[WHAT YOU SHOULD DO] Go through the entries below, tally each line with the string "treinando", and give the final number by itself.

[SUPPLIED RECORDS]
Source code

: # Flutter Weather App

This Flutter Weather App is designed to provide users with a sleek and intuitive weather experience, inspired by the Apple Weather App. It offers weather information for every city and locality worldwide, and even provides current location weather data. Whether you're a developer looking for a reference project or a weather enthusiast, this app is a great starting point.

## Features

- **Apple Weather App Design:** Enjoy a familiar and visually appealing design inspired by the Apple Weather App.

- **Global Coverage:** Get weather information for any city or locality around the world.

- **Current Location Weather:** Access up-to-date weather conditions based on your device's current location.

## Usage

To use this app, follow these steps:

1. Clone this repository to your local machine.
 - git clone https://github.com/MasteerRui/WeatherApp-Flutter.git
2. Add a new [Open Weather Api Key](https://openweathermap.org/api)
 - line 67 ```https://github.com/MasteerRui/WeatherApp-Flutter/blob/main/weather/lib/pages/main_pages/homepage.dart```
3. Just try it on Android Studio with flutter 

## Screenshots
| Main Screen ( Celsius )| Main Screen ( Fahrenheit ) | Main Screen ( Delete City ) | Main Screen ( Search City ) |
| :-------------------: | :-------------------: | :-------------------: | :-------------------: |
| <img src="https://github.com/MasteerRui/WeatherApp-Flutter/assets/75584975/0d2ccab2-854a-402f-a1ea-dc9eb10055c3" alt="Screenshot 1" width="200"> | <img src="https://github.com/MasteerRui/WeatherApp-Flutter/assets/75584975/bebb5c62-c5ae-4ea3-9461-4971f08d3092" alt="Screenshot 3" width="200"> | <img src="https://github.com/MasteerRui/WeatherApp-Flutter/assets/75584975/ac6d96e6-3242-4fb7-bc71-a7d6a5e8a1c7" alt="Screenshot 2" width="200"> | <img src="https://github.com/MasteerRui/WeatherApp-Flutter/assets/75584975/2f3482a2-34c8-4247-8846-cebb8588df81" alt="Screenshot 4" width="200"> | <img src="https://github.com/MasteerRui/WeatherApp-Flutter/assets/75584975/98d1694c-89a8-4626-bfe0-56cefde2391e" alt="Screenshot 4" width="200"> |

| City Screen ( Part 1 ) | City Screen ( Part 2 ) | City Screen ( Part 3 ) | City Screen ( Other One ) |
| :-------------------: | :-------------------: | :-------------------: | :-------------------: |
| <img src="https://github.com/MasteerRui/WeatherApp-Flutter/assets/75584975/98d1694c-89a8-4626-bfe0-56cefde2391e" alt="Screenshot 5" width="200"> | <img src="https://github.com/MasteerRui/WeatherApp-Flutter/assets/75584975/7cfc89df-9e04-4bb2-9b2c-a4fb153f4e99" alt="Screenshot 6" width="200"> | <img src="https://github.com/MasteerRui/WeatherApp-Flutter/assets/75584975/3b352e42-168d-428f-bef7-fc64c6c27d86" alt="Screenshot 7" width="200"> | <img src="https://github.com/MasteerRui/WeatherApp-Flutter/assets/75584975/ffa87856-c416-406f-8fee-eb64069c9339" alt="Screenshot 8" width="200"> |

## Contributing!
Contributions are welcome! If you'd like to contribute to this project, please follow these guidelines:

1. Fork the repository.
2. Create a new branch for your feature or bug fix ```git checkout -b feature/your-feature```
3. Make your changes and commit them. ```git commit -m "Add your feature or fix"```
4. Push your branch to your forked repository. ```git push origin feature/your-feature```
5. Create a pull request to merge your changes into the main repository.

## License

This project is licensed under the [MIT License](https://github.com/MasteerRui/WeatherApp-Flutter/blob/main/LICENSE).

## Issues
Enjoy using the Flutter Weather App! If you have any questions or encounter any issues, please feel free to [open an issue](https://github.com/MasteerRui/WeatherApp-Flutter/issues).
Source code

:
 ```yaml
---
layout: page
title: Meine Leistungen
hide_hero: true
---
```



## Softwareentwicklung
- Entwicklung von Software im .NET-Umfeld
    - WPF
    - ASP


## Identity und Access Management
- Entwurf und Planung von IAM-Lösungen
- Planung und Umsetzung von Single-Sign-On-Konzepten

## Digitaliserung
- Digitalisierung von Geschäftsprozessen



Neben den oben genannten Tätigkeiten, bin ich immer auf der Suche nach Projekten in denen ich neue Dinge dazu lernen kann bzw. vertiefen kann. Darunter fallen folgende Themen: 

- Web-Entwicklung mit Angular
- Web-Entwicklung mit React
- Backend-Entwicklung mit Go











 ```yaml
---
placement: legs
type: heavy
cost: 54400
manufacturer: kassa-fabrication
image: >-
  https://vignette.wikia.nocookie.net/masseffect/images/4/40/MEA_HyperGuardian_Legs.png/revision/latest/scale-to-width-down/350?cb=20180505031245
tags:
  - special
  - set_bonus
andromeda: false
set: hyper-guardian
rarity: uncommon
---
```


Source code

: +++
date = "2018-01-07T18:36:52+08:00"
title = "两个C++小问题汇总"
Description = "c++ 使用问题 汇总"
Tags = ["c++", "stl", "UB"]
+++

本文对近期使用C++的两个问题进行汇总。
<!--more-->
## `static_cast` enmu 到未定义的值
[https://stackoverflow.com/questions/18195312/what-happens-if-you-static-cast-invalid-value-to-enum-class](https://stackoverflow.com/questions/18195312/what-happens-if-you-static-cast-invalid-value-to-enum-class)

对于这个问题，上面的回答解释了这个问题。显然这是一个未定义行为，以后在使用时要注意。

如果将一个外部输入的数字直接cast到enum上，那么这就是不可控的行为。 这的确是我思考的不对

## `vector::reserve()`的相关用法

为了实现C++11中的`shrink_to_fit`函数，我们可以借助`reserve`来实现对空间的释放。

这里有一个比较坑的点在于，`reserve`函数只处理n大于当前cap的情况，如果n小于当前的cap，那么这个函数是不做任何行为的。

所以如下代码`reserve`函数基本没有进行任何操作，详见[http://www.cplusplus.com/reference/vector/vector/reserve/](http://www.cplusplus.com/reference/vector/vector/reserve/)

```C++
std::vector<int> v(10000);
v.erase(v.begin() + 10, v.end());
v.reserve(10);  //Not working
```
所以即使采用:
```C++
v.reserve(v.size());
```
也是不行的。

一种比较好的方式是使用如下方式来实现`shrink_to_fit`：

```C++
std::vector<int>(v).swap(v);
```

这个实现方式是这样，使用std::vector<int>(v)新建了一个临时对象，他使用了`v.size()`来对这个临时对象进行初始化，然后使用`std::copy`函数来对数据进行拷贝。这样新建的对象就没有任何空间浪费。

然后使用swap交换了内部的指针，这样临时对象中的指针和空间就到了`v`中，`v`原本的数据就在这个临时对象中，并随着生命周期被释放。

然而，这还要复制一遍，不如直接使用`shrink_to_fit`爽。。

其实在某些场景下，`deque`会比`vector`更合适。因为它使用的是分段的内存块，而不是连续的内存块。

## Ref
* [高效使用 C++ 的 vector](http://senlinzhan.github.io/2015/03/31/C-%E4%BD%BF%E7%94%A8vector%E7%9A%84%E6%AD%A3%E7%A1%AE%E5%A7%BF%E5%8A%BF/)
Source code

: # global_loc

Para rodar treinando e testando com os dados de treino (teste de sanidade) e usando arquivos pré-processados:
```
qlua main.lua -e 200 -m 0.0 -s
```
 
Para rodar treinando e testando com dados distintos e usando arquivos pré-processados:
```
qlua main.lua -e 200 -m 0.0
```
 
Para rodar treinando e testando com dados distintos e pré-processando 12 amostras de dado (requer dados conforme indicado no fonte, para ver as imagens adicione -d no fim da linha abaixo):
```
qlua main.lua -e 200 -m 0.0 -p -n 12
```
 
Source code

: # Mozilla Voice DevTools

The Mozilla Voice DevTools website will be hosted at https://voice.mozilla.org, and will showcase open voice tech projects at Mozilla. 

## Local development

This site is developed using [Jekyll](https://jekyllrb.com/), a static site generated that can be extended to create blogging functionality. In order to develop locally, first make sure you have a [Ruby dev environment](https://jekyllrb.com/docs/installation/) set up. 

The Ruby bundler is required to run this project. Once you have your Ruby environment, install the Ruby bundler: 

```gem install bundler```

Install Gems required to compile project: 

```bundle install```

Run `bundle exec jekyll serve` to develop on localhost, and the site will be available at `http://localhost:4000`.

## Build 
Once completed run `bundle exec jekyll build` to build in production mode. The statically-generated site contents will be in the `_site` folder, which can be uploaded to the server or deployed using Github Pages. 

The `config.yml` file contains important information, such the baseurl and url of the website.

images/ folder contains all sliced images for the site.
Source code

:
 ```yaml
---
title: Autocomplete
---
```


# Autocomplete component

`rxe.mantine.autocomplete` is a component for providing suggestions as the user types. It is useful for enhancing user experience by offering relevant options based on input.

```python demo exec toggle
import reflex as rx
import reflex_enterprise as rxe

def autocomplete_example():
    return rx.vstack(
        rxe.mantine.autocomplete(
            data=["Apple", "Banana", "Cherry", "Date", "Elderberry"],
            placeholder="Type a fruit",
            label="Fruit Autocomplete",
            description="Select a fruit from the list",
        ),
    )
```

[ANSWER] 3